▶ [Task instructions]
Retype each line of the material below word for word; pictures stay out.

==== Source material ====

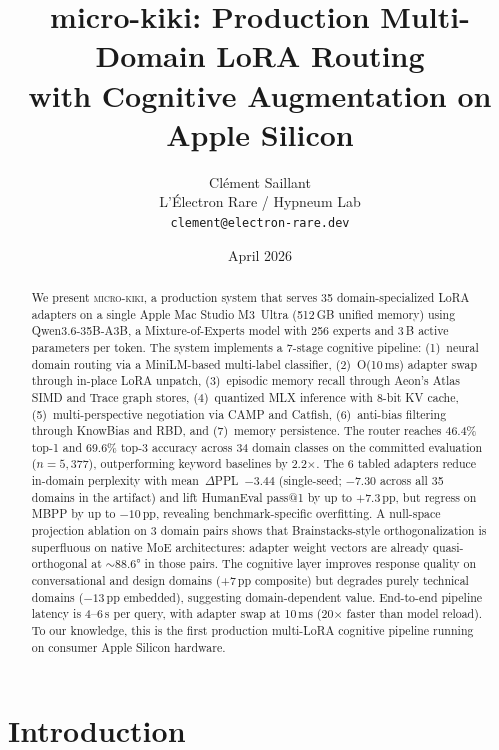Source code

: \documentclass[11pt,a4paper]{article}
\title{\textbf{micro-kiki}: Production Multi-Domain LoRA Routing\\with Cognitive Augmentation on Apple Silicon}
\author{
  Cl\'{e}ment Saillant \\
  L'\'{E}lectron Rare / Hypneum Lab \\
  \texttt{clement@electron-rare.dev}
}
\date{April 2026}
\begin{document}
\maketitle

\begin{abstract}
We present \textsc{micro-kiki}, a production system that serves 35 domain-specialized LoRA adapters on a single Apple Mac Studio M3~Ultra (512\,GB unified memory) using Qwen3.6-35B-A3B, a Mixture-of-Experts model with 256 experts and 3\,B active parameters per token. The system implements a 7-stage cognitive pipeline: (1)~neural domain routing via a MiniLM-based multi-label classifier, (2)~O(10\,ms) adapter swap through in-place LoRA unpatch, (3)~episodic memory recall through Aeon's Atlas SIMD and Trace graph stores, (4)~quantized MLX inference with 8-bit KV cache, (5)~multi-perspective negotiation via CAMP and Catfish, (6)~anti-bias filtering through KnowBias and RBD, and (7)~memory persistence. The router reaches 46.4\% top-1 and 69.6\% top-3 accuracy across 34 domain classes on the committed evaluation ($n = 5{,}377$), outperforming keyword baselines by 2.2$\times$. The 6 tabled adapters reduce in-domain perplexity with mean~$\Delta$PPL~$-3.44$ (single-seed; $-7.30$ across all 35 domains in the artifact) and lift HumanEval pass@1 by up to +7.3\,pp, but regress on MBPP by up to $-10$\,pp, revealing benchmark-specific overfitting. A null-space projection ablation on 3 domain pairs shows that Brainstacks-style orthogonalization is superfluous on native MoE architectures: adapter weight vectors are already quasi-orthogonal at ${\sim}88.6$° in those pairs. The cognitive layer improves response quality on conversational and design domains (+7\,pp composite) but degrades purely technical domains ($-13$\,pp embedded), suggesting domain-dependent value. End-to-end pipeline latency is 4--6\,s per query, with adapter swap at 10\,ms (20$\times$ faster than model reload). To our knowledge, this is the first production multi-LoRA cognitive pipeline running on consumer Apple Silicon hardware.
\end{abstract}

\section{Introduction}
\label{sec:intro}
\end{document}
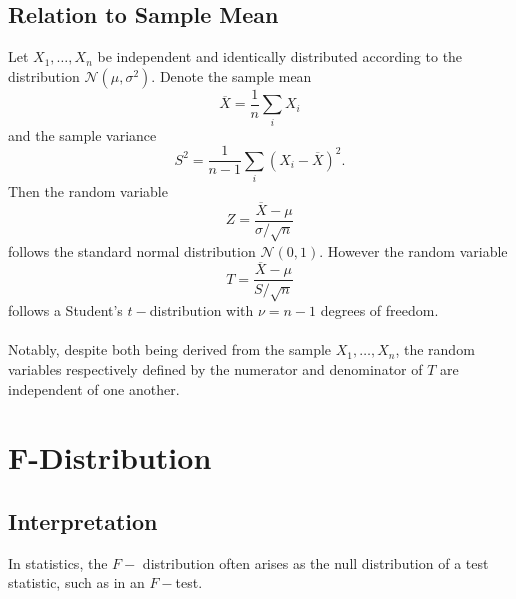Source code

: \documentclass[1pt]{report}
\newcommand{\<}{\langle}
\renewcommand{\>}{\rangle}
\renewcommand{\bar}{\overline}
\newcommand{\NN}{\mathcal{N}}
\begin{document}
\subsection{Relation to Sample Mean}
Let $X_1, \dots, X_n$ be independent and identically distributed according to the distribution $\NN(\mu, \sigma^2)$. Denote the sample mean
$$\bar X = \frac{1}{n} \sum\limits_i X_i$$
and the sample variance
$$S^2 = \frac{1}{n-1}\sum\limits_i (X_i - \bar X)^2.$$
Then the random variable
$$Z = \frac{\bar X - \mu}{\sigma/\sqrt{n}}$$
follows the standard normal distribution $\NN(0,1)$. However the random variable
$$T = \frac{\bar X - \mu}{S/\sqrt{n}}$$
follows a Student's $t-$distribution with $\nu = n-1$ degrees of freedom.\\
\\
Notably, despite both being derived from the sample $X_1, \dots, X_n$, the random variables respectively defined by the numerator and denominator of $T$ are independent of one another.
\newpage
\section[$F-$Distribution]{$\boldsymbol{F}$-Distribution}
\subsection{Interpretation} 
In statistics, the $F-$ distribution often arises as the null distribution of a test statistic, such as in an $F-$test.
\end{document}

====

▶ [Answer]
Source code

: \documentclass[11pt,a4paper]{article}
\title{\textbf{micro-kiki}: Production Multi-Domain LoRA Routing\\with Cognitive Augmentation on Apple Silicon}
\author{
  Cl\'{e}ment Saillant \\
  L'\'{E}lectron Rare / Hypneum Lab \\
  \texttt{clement@electron-rare.dev}
}
\date{April 2026}
\begin{document}
\maketitle

\begin{abstract}
We present \textsc{micro-kiki}, a production system that serves 35 domain-specialized LoRA adapters on a single Apple Mac Studio M3~Ultra (512\,GB unified memory) using Qwen3.6-35B-A3B, a Mixture-of-Experts model with 256 experts and 3\,B active parameters per token. The system implements a 7-stage cognitive pipeline: (1)~neural domain routing via a MiniLM-based multi-label classifier, (2)~O(10\,ms) adapter swap through in-place LoRA unpatch, (3)~episodic memory recall through Aeon's Atlas SIMD and Trace graph stores, (4)~quantized MLX inference with 8-bit KV cache, (5)~multi-perspective negotiation via CAMP and Catfish, (6)~anti-bias filtering through KnowBias and RBD, and (7)~memory persistence. The router reaches 46.4\% top-1 and 69.6\% top-3 accuracy across 34 domain classes on the committed evaluation ($n = 5{,}377$), outperforming keyword baselines by 2.2$\times$. The 6 tabled adapters reduce in-domain perplexity with mean~$\Delta$PPL~$-3.44$ (single-seed; $-7.30$ across all 35 domains in the artifact) and lift HumanEval pass@1 by up to +7.3\,pp, but regress on MBPP by up to $-10$\,pp, revealing benchmark-specific overfitting. A null-space projection ablation on 3 domain pairs shows that Brainstacks-style orthogonalization is superfluous on native MoE architectures: adapter weight vectors are already quasi-orthogonal at ${\sim}88.6$° in those pairs. The cognitive layer improves response quality on conversational and design domains (+7\,pp composite) but degrades purely technical domains ($-13$\,pp embedded), suggesting domain-dependent value. End-to-end pipeline latency is 4--6\,s per query, with adapter swap at 10\,ms (20$\times$ faster than model reload). To our knowledge, this is the first production multi-LoRA cognitive pipeline running on consumer Apple Silicon hardware.
\end{abstract}

\section{Introduction}
\label{sec:intro}
\end{document}
Source code

: \documentclass[1pt]{report}
\newcommand{\<}{\langle}
\renewcommand{\>}{\rangle}
\renewcommand{\bar}{\overline}
\newcommand{\NN}{\mathcal{N}}
\begin{document}
\subsection{Relation to Sample Mean}
Let $X_1, \dots, X_n$ be independent and identically distributed according to the distribution $\NN(\mu, \sigma^2)$. Denote the sample mean
$$\bar X = \frac{1}{n} \sum\limits_i X_i$$
and the sample variance
$$S^2 = \frac{1}{n-1}\sum\limits_i (X_i - \bar X)^2.$$
Then the random variable
$$Z = \frac{\bar X - \mu}{\sigma/\sqrt{n}}$$
follows the standard normal distribution $\NN(0,1)$. However the random variable
$$T = \frac{\bar X - \mu}{S/\sqrt{n}}$$
follows a Student's $t-$distribution with $\nu = n-1$ degrees of freedom.\\
\\
Notably, despite both being derived from the sample $X_1, \dots, X_n$, the random variables respectively defined by the numerator and denominator of $T$ are independent of one another.
\newpage
\section[$F-$Distribution]{$\boldsymbol{F}$-Distribution}
\subsection{Interpretation} 
In statistics, the $F-$ distribution often arises as the null distribution of a test statistic, such as in an $F-$test.
\end{document}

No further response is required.